In theory, this study is guided by a research framework that first traces the genealogy of design as a problem-solving activity, then explains how societal problems are “wicked” and why Design Thinking might not be sufficient for graphic designers to address them. Next, with more Singaporean institutions and organisations expressing a strong interest in an interdisciplinary approach in learning and practice, this study then turns to a different field – curatorial practice – in search of an alternative role.
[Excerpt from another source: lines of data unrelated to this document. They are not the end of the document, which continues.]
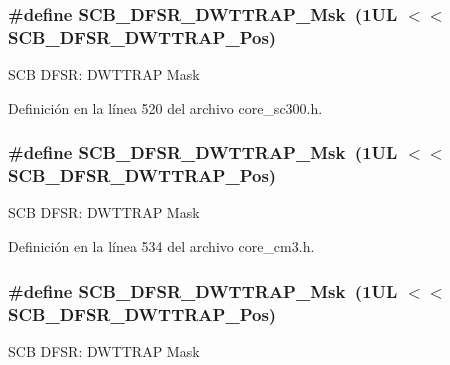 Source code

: \subsubsection[{\texorpdfstring{S\+C\+B\+\_\+\+D\+F\+S\+R\+\_\+\+D\+W\+T\+T\+R\+A\+P\+\_\+\+Msk}{SCB_DFSR_DWTTRAP_Msk}}]{\setlength{\rightskip}{0pt plus 5cm}\#define S\+C\+B\+\_\+\+D\+F\+S\+R\+\_\+\+D\+W\+T\+T\+R\+A\+P\+\_\+\+Msk~(1\+U\+L $<$$<$ S\+C\+B\+\_\+\+D\+F\+S\+R\+\_\+\+D\+W\+T\+T\+R\+A\+P\+\_\+\+Pos)}\hypertarget{group___c_m_s_i_s___s_c_b_ga3f7384b8a761704655fd45396a305663}{}\label{group___c_m_s_i_s___s_c_b_ga3f7384b8a761704655fd45396a305663}
S\+CB D\+F\+SR\+: D\+W\+T\+T\+R\+AP Mask 

Definición en la línea 520 del archivo core\+\_\+sc300.\+h.

\subsubsection[{\texorpdfstring{S\+C\+B\+\_\+\+D\+F\+S\+R\+\_\+\+D\+W\+T\+T\+R\+A\+P\+\_\+\+Msk}{SCB_DFSR_DWTTRAP_Msk}}]{\setlength{\rightskip}{0pt plus 5cm}\#define S\+C\+B\+\_\+\+D\+F\+S\+R\+\_\+\+D\+W\+T\+T\+R\+A\+P\+\_\+\+Msk~(1\+U\+L $<$$<$ S\+C\+B\+\_\+\+D\+F\+S\+R\+\_\+\+D\+W\+T\+T\+R\+A\+P\+\_\+\+Pos)}\hypertarget{group___c_m_s_i_s___s_c_b_ga3f7384b8a761704655fd45396a305663}{}\label{group___c_m_s_i_s___s_c_b_ga3f7384b8a761704655fd45396a305663}
S\+CB D\+F\+SR\+: D\+W\+T\+T\+R\+AP Mask 

Definición en la línea 534 del archivo core\+\_\+cm3.\+h.

\subsubsection[{\texorpdfstring{S\+C\+B\+\_\+\+D\+F\+S\+R\+\_\+\+D\+W\+T\+T\+R\+A\+P\+\_\+\+Msk}{SCB_DFSR_DWTTRAP_Msk}}]{\setlength{\rightskip}{0pt plus 5cm}\#define S\+C\+B\+\_\+\+D\+F\+S\+R\+\_\+\+D\+W\+T\+T\+R\+A\+P\+\_\+\+Msk~(1\+U\+L $<$$<$ S\+C\+B\+\_\+\+D\+F\+S\+R\+\_\+\+D\+W\+T\+T\+R\+A\+P\+\_\+\+Pos)}\hypertarget{group___c_m_s_i_s___s_c_b_ga3f7384b8a761704655fd45396a305663}{}\label{group___c_m_s_i_s___s_c_b_ga3f7384b8a761704655fd45396a305663}
S\+CB D\+F\+SR\+: D\+W\+T\+T\+R\+AP Mask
Paulo Freire’s and Michel Foucault’s theories on problematisation are explored, to shed light on a feasible transdisciplinary approach that graphic designers could adopt to effect positive social change. Acknowledging that the concept of “graphic designers as curators” is not new, this study investigates how it has been applied by various graphic designers to connect art and the public, establish the concept of “meta design-authorship”, and expand graphic design practice. Through Christopher Alexander’s theory of an unselfconscious and self-adjusting process, Critical Design emerges as a form of problematisation that allows graphic designers to keep cycling back to complex design problems critically and relentlessly via the medium of exhibitions. In practice, the examination of three case studies – Metahaven, Supernormal and Atelier HOKO, outlines the characteristics of a new generation of graphic designer-curators based overseas, and more importantly, in Singapore.
All things considered, the findings of this study produce new knowledge that contributes to the field of graphic design by putting forward a revitalised notion of graphic designers as curators who are also problematisers in theory, offering a feasible transdisciplinary approach that allows local graphic designers to positively impacts to their communities in a sustainable manner.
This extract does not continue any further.